Part of a five-year effort to bring healthy food to a Cincinnati neighborhood without easy access to a grocery store is coming to an end.
Organizers of Meisers Fresh Grocery and Deli announced the store on Lower Price Hill's State Ave. was closing permanently March 18.
Meiser's will offer meal kits following an event called Kindred Table: Feed Your Mind March 24 at 6 pm, the store said on social media. Anything left over from the store after that will be donated to other local nonprofits.
Nonprofit Your Store of the Queen City ran the market. In a statement, the organization said it made the decision to close the store after consulting with partner organizations.
"Over the past five years, our YSQC team has learned valuable lessons about what it takes to sustain this work: strong community leadership, clear collaboration, and diversified financial support are all essential," the statement reads. "At the same time, we have continued to face the same systemic challenges that created food deserts in the first place, such as supply chain barriers and income instability."
Your Store Interim Executive Director Alyson Gerwe says Meiser's struggled with the ability to meet large order minimums required by many wholesalers and to be able to buy at the lowest prices larger stores can access. She said Meiser's isn't the only small store to struggle with that.
"Talking to all of our partners and some of the smaller grocers in the area, they're also experiencing those things," she said. "How can you get food at lower cost to compete with the buying power of Kroger and Walmart and those kinds of things."
Another big factor in the decision to shutter Meisers, Gerwe said, came from recent instability around food benefits via the SNAP and WIC programs.
SNAP benefits were paused during the government shutdown in November last year. In December, Ohio instituted work requirements for SNAP recipients that cut into who qualifies for them. And the federal government last November also limited eligibility for immigrants seeking federal food assistance to those who have lived in the U.S. for five years or more and hold a green card.
"We really started to see it affect us in December," Gerwe said of the federal changes. "Previously qualified groups were refugees, asylees, victims of domestic violence and trafficking victims, who are now ineligible for federal food aid."
WVXU featured Meiser's in a series about food access last year.
The original Meiser’s Market was family owned and operated for five decades. Carl Meiser ran the store until he retired in 2017, when Meiser's closed.
Nonprofits Community Matters, Price Hill Will and the Urban Appalachian Community Coalition partnered to form Your Store of the Queen City in 2021 and reopen Meiser's as a food hub.
In addition to a deli and staple items like bread and pasta lined up along grocery store aisles, the rebooted Meiser's also featured no-cost fresh produce provided by places like the Freestore Foodbank, prepared meals donated by LaSoupe and a weekly community dinner prepared by staff.
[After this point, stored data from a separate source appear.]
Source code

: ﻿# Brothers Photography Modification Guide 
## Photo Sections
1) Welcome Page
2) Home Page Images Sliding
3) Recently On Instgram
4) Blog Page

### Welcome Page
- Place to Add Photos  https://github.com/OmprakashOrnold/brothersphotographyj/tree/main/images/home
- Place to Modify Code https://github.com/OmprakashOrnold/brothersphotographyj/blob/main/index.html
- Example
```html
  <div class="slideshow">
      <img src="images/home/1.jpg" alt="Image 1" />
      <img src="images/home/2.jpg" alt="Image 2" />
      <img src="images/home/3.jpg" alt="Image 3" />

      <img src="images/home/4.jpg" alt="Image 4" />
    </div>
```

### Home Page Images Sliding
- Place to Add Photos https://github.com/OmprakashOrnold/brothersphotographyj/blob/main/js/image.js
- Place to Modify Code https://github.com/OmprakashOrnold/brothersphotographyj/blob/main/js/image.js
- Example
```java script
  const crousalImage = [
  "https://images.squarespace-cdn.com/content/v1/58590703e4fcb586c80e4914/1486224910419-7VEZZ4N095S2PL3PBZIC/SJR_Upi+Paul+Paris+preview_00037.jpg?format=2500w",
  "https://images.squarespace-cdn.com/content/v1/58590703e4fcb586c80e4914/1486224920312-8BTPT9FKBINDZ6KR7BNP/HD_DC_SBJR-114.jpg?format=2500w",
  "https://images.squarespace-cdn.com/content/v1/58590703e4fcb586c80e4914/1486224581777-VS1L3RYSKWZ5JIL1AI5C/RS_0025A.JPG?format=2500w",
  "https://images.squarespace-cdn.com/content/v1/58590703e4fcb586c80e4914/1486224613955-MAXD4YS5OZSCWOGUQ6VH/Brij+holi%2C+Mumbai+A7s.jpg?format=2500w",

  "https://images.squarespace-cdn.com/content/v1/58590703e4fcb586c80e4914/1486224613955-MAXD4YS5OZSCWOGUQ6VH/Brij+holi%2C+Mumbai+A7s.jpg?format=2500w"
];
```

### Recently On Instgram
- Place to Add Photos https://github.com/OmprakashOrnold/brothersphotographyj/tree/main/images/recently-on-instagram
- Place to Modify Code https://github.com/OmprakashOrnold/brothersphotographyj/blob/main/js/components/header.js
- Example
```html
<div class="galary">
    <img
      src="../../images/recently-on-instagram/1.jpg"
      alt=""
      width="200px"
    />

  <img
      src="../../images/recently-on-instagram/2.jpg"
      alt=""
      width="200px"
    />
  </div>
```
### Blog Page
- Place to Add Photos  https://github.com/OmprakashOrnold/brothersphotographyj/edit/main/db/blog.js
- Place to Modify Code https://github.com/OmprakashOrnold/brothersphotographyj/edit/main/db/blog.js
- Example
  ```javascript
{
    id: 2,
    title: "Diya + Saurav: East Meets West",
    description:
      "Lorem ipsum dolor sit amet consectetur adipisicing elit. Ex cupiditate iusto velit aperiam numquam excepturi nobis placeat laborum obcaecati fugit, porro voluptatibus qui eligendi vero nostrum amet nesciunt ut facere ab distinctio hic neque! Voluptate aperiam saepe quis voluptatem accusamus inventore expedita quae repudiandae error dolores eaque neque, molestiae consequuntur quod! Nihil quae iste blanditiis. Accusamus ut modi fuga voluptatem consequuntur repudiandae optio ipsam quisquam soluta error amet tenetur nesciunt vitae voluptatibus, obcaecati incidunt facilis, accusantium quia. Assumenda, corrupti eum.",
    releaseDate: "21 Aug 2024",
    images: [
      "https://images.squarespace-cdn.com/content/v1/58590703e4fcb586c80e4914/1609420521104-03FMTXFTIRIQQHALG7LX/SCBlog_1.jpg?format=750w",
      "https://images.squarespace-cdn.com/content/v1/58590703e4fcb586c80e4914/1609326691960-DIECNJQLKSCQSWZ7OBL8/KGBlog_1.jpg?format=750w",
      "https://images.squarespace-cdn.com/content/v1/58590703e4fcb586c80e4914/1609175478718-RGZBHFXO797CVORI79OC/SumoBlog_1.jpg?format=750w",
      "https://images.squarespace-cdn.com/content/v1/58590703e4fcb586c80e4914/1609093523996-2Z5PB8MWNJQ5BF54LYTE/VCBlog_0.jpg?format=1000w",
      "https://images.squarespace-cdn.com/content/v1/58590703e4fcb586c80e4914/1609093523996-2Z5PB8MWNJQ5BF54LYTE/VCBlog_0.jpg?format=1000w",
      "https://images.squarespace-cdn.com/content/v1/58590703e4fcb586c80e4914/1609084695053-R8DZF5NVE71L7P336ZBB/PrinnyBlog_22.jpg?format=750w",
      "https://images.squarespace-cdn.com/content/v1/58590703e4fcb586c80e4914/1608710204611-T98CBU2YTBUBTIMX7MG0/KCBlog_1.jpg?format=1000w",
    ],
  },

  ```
Managers at the market said the closure of the original Meiser's left a hole in the community because the nearest grocery store was a half-hour walk away up a challenging hill.
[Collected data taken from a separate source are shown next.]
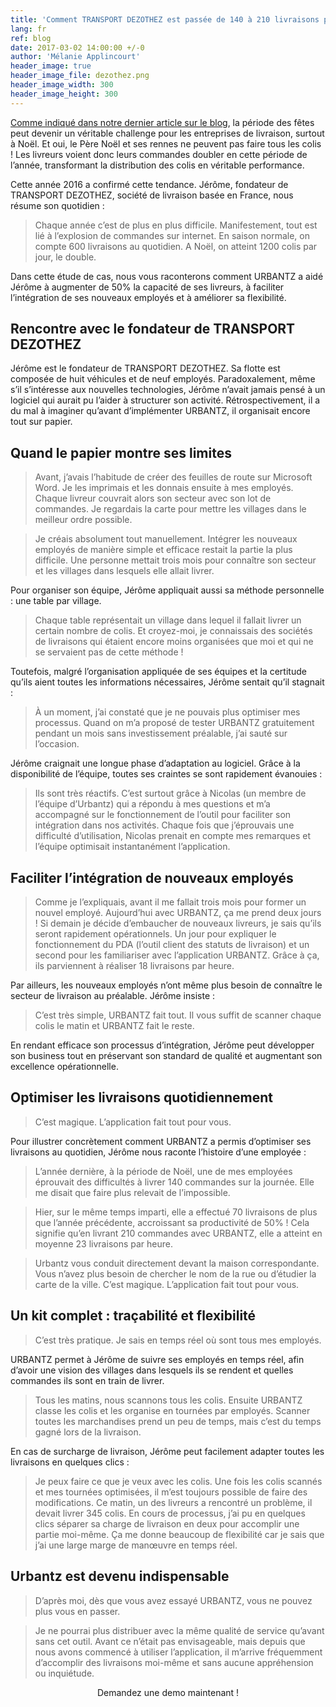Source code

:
 ```yaml
---
title: 'Comment TRANSPORT DEZOTHEZ est passée de 140 à 210 livraisons par jour par employé  [Etude de cas #2]'
lang: fr
ref: blog
date: 2017-03-02 14:00:00 +/-0
author: 'Mélanie Applincourt'
header_image: true
header_image_file: dezothez.png
header_image_width: 300
header_image_height: 300
---
```


[Comme indiqué dans notre dernier article sur le blog](../2-steps-for-your-delivery-strategy-during-the-holiday-season), la période des fêtes peut devenir un véritable challenge pour les entreprises de livraison, surtout à Noël. 
Et oui, le Père Noël et ses rennes ne peuvent pas faire tous les colis ! Les livreurs voient donc leurs commandes doubler en cette période de l’année, transformant la distribution des colis en véritable performance.


Cette année 2016 a confirmé cette tendance. Jérôme, fondateur de TRANSPORT DEZOTHEZ, société de livraison basée en France, nous résume son quotidien : 

> Chaque année c’est de plus en plus difficile. Manifestement, tout est lié à l’explosion de commandes sur internet. En saison normale, on compte 600 livraisons au quotidien. A Noël, on atteint 1200 colis par jour, le double.

Dans cette étude de cas, nous vous raconterons comment URBANTZ a aidé Jérôme à augmenter de 50% la capacité de ses livreurs, à faciliter l’intégration de ses nouveaux employés et à améliorer sa flexibilité. 

## Rencontre avec le fondateur de TRANSPORT DEZOTHEZ 
Jérôme est le fondateur de TRANSPORT DEZOTHEZ. Sa flotte est composée de huit véhicules et de neuf employés. 
Paradoxalement, même s’il s’intéresse aux nouvelles technologies, Jérôme n’avait jamais pensé à un logiciel qui aurait pu l’aider à structurer son activité. Rétrospectivement, il a du mal à imaginer qu’avant d’implémenter URBANTZ, il organisait encore tout sur papier. 

## Quand le papier montre ses limites 
> Avant, j’avais l’habitude de créer des feuilles de route sur Microsoft Word. Je les imprimais et les donnais ensuite à mes employés. Chaque livreur couvrait alors son secteur avec son lot de commandes. Je regardais la carte pour mettre les villages dans le meilleur ordre possible.

> Je créais absolument tout manuellement. Intégrer les nouveaux employés de manière simple et efficace restait la partie la plus difficile. Une personne mettait trois mois pour connaître son secteur et les villages dans lesquels elle allait livrer. 

Pour organiser son équipe, Jérôme appliquait aussi sa méthode personnelle : une table par village. 

> Chaque table représentait un village dans lequel il fallait livrer un certain nombre de colis. Et croyez-moi, je connaissais des sociétés de livraisons qui étaient encore moins organisées que moi et qui ne se servaient pas de cette méthode !

Toutefois, malgré l’organisation appliquée de ses équipes et la certitude qu’ils aient toutes les informations nécessaires, Jérôme sentait qu’il stagnait :
> À un moment, j’ai constaté que je ne pouvais plus optimiser mes processus. Quand on m’a proposé de tester URBANTZ gratuitement pendant un mois sans investissement préalable, j’ai sauté sur l’occasion.

Jérôme craignait une longue phase d’adaptation au logiciel. Grâce à la disponibilité de l’équipe, toutes ses craintes se sont rapidement évanouies : 

> Ils sont très réactifs. C’est surtout grâce à Nicolas (un membre de l’équipe d’Urbantz) qui a répondu à mes questions et m’a accompagné sur le fonctionnement de l’outil pour faciliter son intégration dans nos activités. Chaque fois que j’éprouvais une difficulté d’utilisation, Nicolas prenait en compte mes remarques et l’équipe optimisait instantanément l’application.

## Faciliter l’intégration de nouveaux employés 

> Comme je l’expliquais, avant il me fallait trois mois pour former un nouvel employé. Aujourd’hui avec URBANTZ, ça me prend deux jours ! Si demain je décide d’embaucher de nouveaux livreurs, je sais qu’ils seront rapidement opérationnels. Un jour pour expliquer le fonctionnement du PDA (l’outil client des statuts de livraison) et un second pour les familiariser avec l’application URBANTZ. Grâce à ça, ils parviennent à réaliser 18 livraisons par heure.

Par ailleurs, les nouveaux employés n’ont même plus besoin de connaître le secteur de livraison au préalable. Jérôme insiste :
> C’est très simple, URBANTZ fait tout. Il vous suffit de scanner chaque colis le matin et URBANTZ fait le reste.

En rendant efficace son processus d’intégration, Jérôme peut développer son business tout en préservant son standard de qualité et augmentant son excellence opérationnelle.

## Optimiser les livraisons quotidiennement
> C’est magique. L’application fait tout pour vous.

Pour illustrer concrètement comment URBANTZ a permis d’optimiser ses livraisons au quotidien, Jérôme nous raconte l’histoire d’une employée :

> L’année dernière, à la période de Noël, une de mes employées éprouvait des difficultés à livrer 140 commandes sur la journée. Elle me disait que faire plus relevait de l’impossible. 

> Hier, sur le même temps imparti, elle a effectué 70 livraisons de plus que l’année précédente, accroissant sa productivité de 50% ! Cela signifie qu’en livrant 210 commandes avec URBANTZ, elle a atteint en moyenne 23 livraisons par heure.

> Urbantz vous conduit directement devant la maison correspondante. Vous n’avez plus besoin de chercher le nom de la rue ou d’étudier la carte de la ville. C’est magique. L’application fait tout pour vous.

## Un kit complet : traçabilité et flexibilité
> C’est très pratique. Je sais en temps réel où sont tous mes employés. 

URBANTZ permet à Jérôme de suivre ses employés en temps réel, afin d’avoir une vision des villages dans lesquels ils se rendent et quelles commandes ils sont en train de livrer.
> Tous les matins, nous scannons tous les colis. Ensuite URBANTZ classe les colis et les organise en tournées par employés. Scanner toutes les marchandises prend un peu de temps, mais c’est du temps gagné lors de la livraison.

En cas de surcharge de livraison, Jérôme peut facilement adapter toutes les livraisons en quelques clics :
> Je peux faire ce que je veux avec les colis. Une fois les colis scannés et mes tournées optimisées, il m’est toujours possible de faire des modifications. 
> Ce matin, un des livreurs a rencontré un problème, il devait livrer 345 colis. En cours de processus, j’ai pu en quelques clics séparer sa charge de livraison en deux pour accomplir une partie moi-même. Ça me donne beaucoup de flexibilité car je sais que j’ai une large marge de manœuvre en temps réel.

## Urbantz est devenu indispensable
> D’après moi, dès que vous avez essayé URBANTZ, vous ne pouvez plus vous en passer.

> Je ne pourrai plus distribuer avec la même qualité de service qu’avant sans cet outil. Avant ce n’était pas envisageable, mais depuis que nous avons commencé à utiliser l’application, il m’arrive fréquemment d’accomplir des livraisons moi-même et sans aucune appréhension ou inquiétude.

<p align="center">
	<md-button class="demo-button" href="/demo">Demandez une demo maintenant !</md-button>
</p>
Data from the USDA shows more than half of the residents of Lower Price Hill have experienced food insecurity in the last few years.
Your Store says it will continue its broader work toward addressing that issue.
"In the coming months, our key partner, Community Matters will lead engagement with neighbors to steward the space and explore future food access opportunities in Lower Price Hill," the group's statement reads. "The food pantry and community gardens at Community Matters will continue to provide food access."